Küresel bir kaos yaşanırken ve ülkemizin çevresi ateş çemberi iken; Asya’nın, Afrika’nın ve Orta Doğu’nun rejimleri, kendilerine muhalif nüfusu başka ülkelere yollamak için uğraşırken ya da bu ülkelerin muhalif nüfusu kaçacak yerler ararken, nereden çıktı bir “ensar” konukseverliği? Sözde dinî terimler kullanılarak, İslam tarihinde az sayıda kişinin katıldığı ‘Hicret’ olayını, tarihi bağlamından koparmak suretiyle günümüzün küresel nüfus hareketlerine ilişkin projelerine malzeme yapmak, nasıl bir bilinçaltının dışa vurumudur? Bir defa, Suriye’nin iç işlerine karışılmasaydı, bu kadar nüfus ülke içine dolmayacaktı. Sınırlarda, çok ciddi koruma önlemleri alınsaydı Afganlı ‘genç erkekler’, İran’ı da aşarak gelemezdi. Ayrıca, adını bile bilmediğimiz onca Afrika ülkesinden ve çeşitli ülkelerdeki yönetimlere muhalif unsurların ve sorunlu nüfusun da bu kapsamda Türkiye’ye doldurulmasının anlamı nedir?
*****
Prof.Dr. Feyzullah EROĞLU
İnsanlık tarihi boyunca, toplulukların ekonomik kaynaklar üzerindeki egemenlik mücadelelerinde, nüfusun miktarı, birleşimi ve nüfus hareketleri önemli bir yer tutar. Toplumlar arası nüfus hareketlerinin birçok nedeni vardır. Bütün zamanlarda en dikkat çeken etkenler; başka toplulukların topraklarını işgal etmek, daha iyi bir hayat yaşanılacağı düşünülen yerlere göç etmek ya da sığınmaktır.

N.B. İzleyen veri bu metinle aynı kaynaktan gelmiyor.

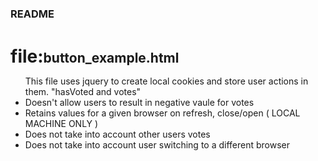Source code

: #####
###
#
#
### README
##
##
###
#####
<br />

<style>
#heading h1, h2 { display: inline; }
</style>

<div id="heading">
  <h1>file:</h1><h2>button_example.html</h2>
  <ul>This file uses jquery to create local cookies and store user actions in them. "hasVoted and votes"
    <li>Doesn't allow users to result in negative vaule for votes</li>
    <li>Retains values for a given browser on refresh, close/open ( LOCAL MACHINE ONLY )</li>
    <li>Does not take into account other users votes</li>
    <li>Does not take into account user switching to a different browser</li>
  </ul>
</div>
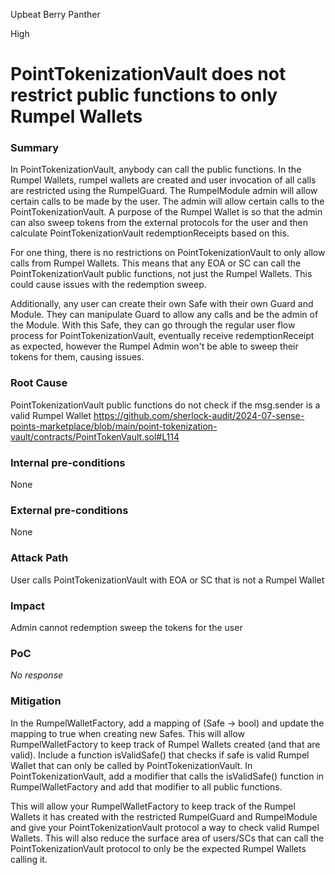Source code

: Upbeat Berry Panther

High

# PointTokenizationVault does not restrict public functions to only Rumpel Wallets

### Summary

In PointTokenizationVault, anybody can call the public functions. In the Rumpel Wallets, rumpel wallets are created and user invocation of all calls are restricted using the RumpelGuard. The RumpelModule admin will allow certain calls to be made by the user. The admin will allow certain calls to the PointTokenizationVault. A purpose of the Rumpel Wallet is so that the admin can also sweep tokens from the external protocols for the user and then calculate PointTokenizationVault redemptionReceipts based on this. 

For one thing, there is no restrictions on PointTokenizationVault to only allow calls from Rumpel Wallets. This means that any EOA or SC can call the PointTokenizationVault public functions, not just the Rumpel Wallets. This could cause issues with the redemption sweep.

Additionally, any user can create their own Safe with their own Guard and Module. They can manipulate Guard to allow any calls and be the admin of the Module. With this Safe, they can go through the regular user flow process for PointTokenizationVault, eventually receive redemptionReceipt as expected, however the Rumpel Admin won't be able to sweep their tokens for them, causing issues.


### Root Cause

PointTokenizationVault public functions do not check if the msg.sender is a valid Rumpel Wallet
https://github.com/sherlock-audit/2024-07-sense-points-marketplace/blob/main/point-tokenization-vault/contracts/PointTokenVault.sol#L114
### Internal pre-conditions

None

### External pre-conditions

None

### Attack Path

User calls PointTokenizationVault with EOA or SC that is not a Rumpel Wallet

### Impact

Admin cannot redemption sweep the tokens for the user

### PoC

_No response_

### Mitigation

In the RumpelWalletFactory, add a mapping of (Safe -> bool) and update the mapping to true when creating new Safes. This will allow RumpelWalletFactory to keep track of Rumpel Wallets created (and that are valid). Include a function isValidSafe() that checks if safe is valid Rumpel Wallet that can only be called by PointTokenizationVault. In PointTokenizationVault, add a modifier that calls the isValidSafe() function in RumpelWalletFactory and add that modifier to all public functions.

This will allow your RumpelWalletFactory to keep track of the Rumpel Wallets it has created with the restricted RumpelGuard and RumpelModule and give your PointTokenizationVault protocol a way to check valid Rumpel Wallets. This will also reduce the surface area of users/SCs that can call the PointTokenizationVault protocol to only be the expected Rumpel Wallets calling it.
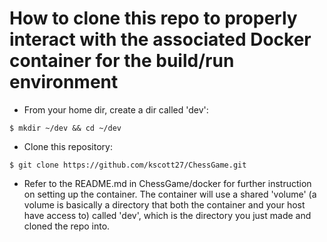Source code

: # How to clone this repo to properly interact with the associated Docker container for the build/run environment

- From your home dir, create a dir called 'dev':

`$ mkdir ~/dev && cd ~/dev`

- Clone this repository:

`$ git clone https://github.com/kscott27/ChessGame.git`

- Refer to the README.md in ChessGame/docker for further instruction on setting up the container. The container will use a shared 'volume' (a volume is basically a directory that both the container and your host have access to) called 'dev', which is the directory you just made and cloned the repo into.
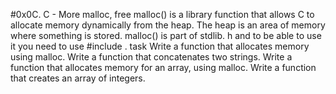 #0x0C. C - More malloc, free
malloc() is a library function that allows C to allocate memory dynamically from the heap. The heap is an area of memory where something is stored. malloc() is part of stdlib. h and to be able to use it you need to use #include <stdlib>.
task 
Write a function that allocates memory using malloc.
Write a function that concatenates two strings.
Write a function that allocates memory for an array, using malloc.
Write a function that creates an array of integers.


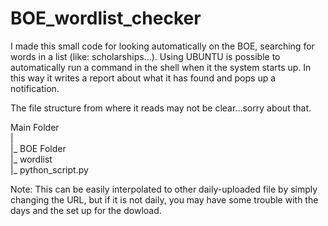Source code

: # BOE_wordlist_checker
I made this small code for looking automatically on the BOE, searching for words in a list (like: scholarships...).
Using UBUNTU is possible to automatically run a command in the shell when it the system starts up. In this way it writes a report about what it has found and pops up a notification.

The file structure from where it reads may not be clear...sorry about that.  

Main Folder  
|  
|_ BOE Folder   
|_ wordlist  
|_ python_script.py  


Note: This can be easily interpolated to other daily-uploaded file by simply changing the URL, but if it is not daily, you may have some trouble with the days and the set up for the dowload.
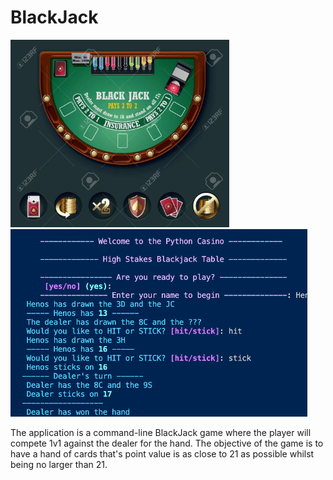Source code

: # BlackJack

<p>
  <img src="assets/table.webp" width="350" alt="accessibility text">
  <img src="assets/screenshot.png" width="475" alt="accessibility text">
</p>
The application is a command-line BlackJack game where the player will compete 1v1 against the dealer for the hand.
The objective of the game is to have a hand of cards that's point value is as close to 21 as possible whilst being
no larger than 21.
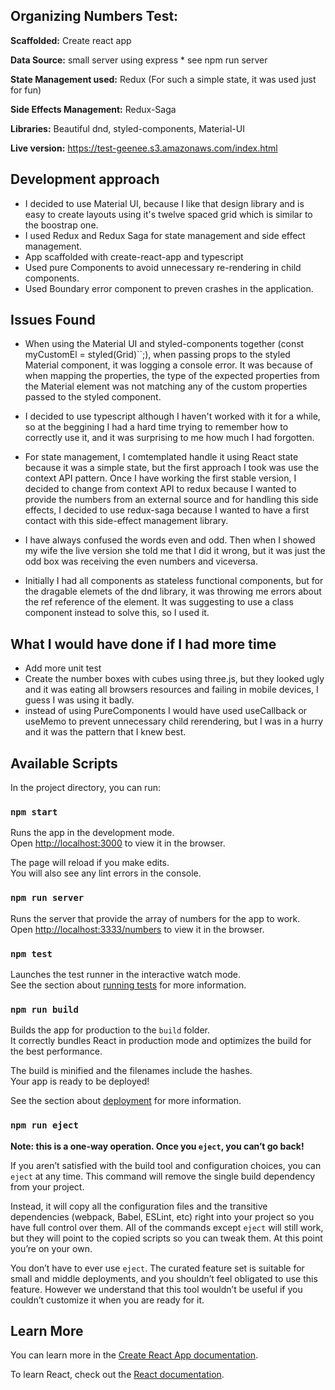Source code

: ## Organizing Numbers Test:

**Scaffolded:** Create react app

**Data Source:** small server using express \* see npm run server

**State Management used:** Redux (For such a simple state, it was used just for fun)

**Side Effects Management:** Redux-Saga

**Libraries:** Beautiful dnd, styled-components, Material-UI

**Live version:** https://test-geenee.s3.amazonaws.com/index.html

## Development approach

- I decided to use Material UI, because I like that design library and is easy to create layouts using it's twelve spaced grid which is similar to the boostrap one.
- I used Redux and Redux Saga for state management and side effect management.
- App scaffolded with create-react-app and typescript
- Used pure Components to avoid unnecessary re-rendering in child components.
- Used Boundary error component to preven crashes in the application.

## Issues Found

- When using the Material UI and styled-components together (const myCustomEl = styled(Grid)``;), when passing props to the styled Material component, it was logging a console error. It was because of when mapping the properties, the type of the expected properties from the Material element was not matching any of the custom properties passed to the styled component.

- I decided to use typescript although I haven't worked with it for a while, so at the beggining I had a hard time trying to remember how to correctly use it, and it was surprising to me how much I had forgotten.

- For state management, I comtemplated handle it using React state because it was a simple state, but the first approach I took was use the context API pattern. Once I have working the first stable version, I decided to change from context API to redux because I wanted to provide the numbers from an external source and for handling this side effects, I decided to use redux-saga because I wanted to have a first contact with this side-effect management library.
- I have always confused the words even and odd. Then when I showed my wife the live version she told me that I did it wrong, but it was just the odd box was receiving the even numbers and viceversa.
- Initially I had all components as stateless functional components, but for the dragable elemets of the dnd library, it was throwing me errors about the ref reference of the element. It was suggesting to use a class component instead to solve this, so I used it.

## What I would have done if I had more time

- Add more unit test
- Create the number boxes with cubes using three.js, but they looked ugly and it was eating all browsers resources and failing in mobile devices, I guess I was using it badly.
- instead of using PureComponents I would have used useCallback or useMemo to prevent unnecessary child rerendering, but I was in a hurry and it was the pattern that I knew best.

## Available Scripts

In the project directory, you can run:

### `npm start`

Runs the app in the development mode.<br />
Open [http://localhost:3000](http://localhost:3000) to view it in the browser.

The page will reload if you make edits.<br />
You will also see any lint errors in the console.

### `npm run server`

Runs the server that provide the array of numbers for the app to work.<br />
Open [http://localhost:3333/numbers](http://localhost:3333/numbers) to view it in the browser.

### `npm test`

Launches the test runner in the interactive watch mode.<br />
See the section about [running tests](https://facebook.github.io/create-react-app/docs/running-tests) for more information.

### `npm run build`

Builds the app for production to the `build` folder.<br />
It correctly bundles React in production mode and optimizes the build for the best performance.

The build is minified and the filenames include the hashes.<br />
Your app is ready to be deployed!

See the section about [deployment](https://facebook.github.io/create-react-app/docs/deployment) for more information.

### `npm run eject`

**Note: this is a one-way operation. Once you `eject`, you can’t go back!**

If you aren’t satisfied with the build tool and configuration choices, you can `eject` at any time. This command will remove the single build dependency from your project.

Instead, it will copy all the configuration files and the transitive dependencies (webpack, Babel, ESLint, etc) right into your project so you have full control over them. All of the commands except `eject` will still work, but they will point to the copied scripts so you can tweak them. At this point you’re on your own.

You don’t have to ever use `eject`. The curated feature set is suitable for small and middle deployments, and you shouldn’t feel obligated to use this feature. However we understand that this tool wouldn’t be useful if you couldn’t customize it when you are ready for it.

## Learn More

You can learn more in the [Create React App documentation](https://facebook.github.io/create-react-app/docs/getting-started).

To learn React, check out the [React documentation](https://reactjs.org/).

Güçlü ve zengin ülkeler, bir ‘egemenlik hakkı’ olarak iç ve dış nüfus hareketlerini büyük ölçüde denetimleri altında tutar ve başka toplumlardan -kendilerinin onayını almayan- nüfus girişine asla izin vermezler. Gelişmiş ülkelerin yönetim sistemleri, sadece sınırlı sayıda vasıflı nüfus hareketine izin verirken, kamuoyları da oldukça tavırlı görünmektedir.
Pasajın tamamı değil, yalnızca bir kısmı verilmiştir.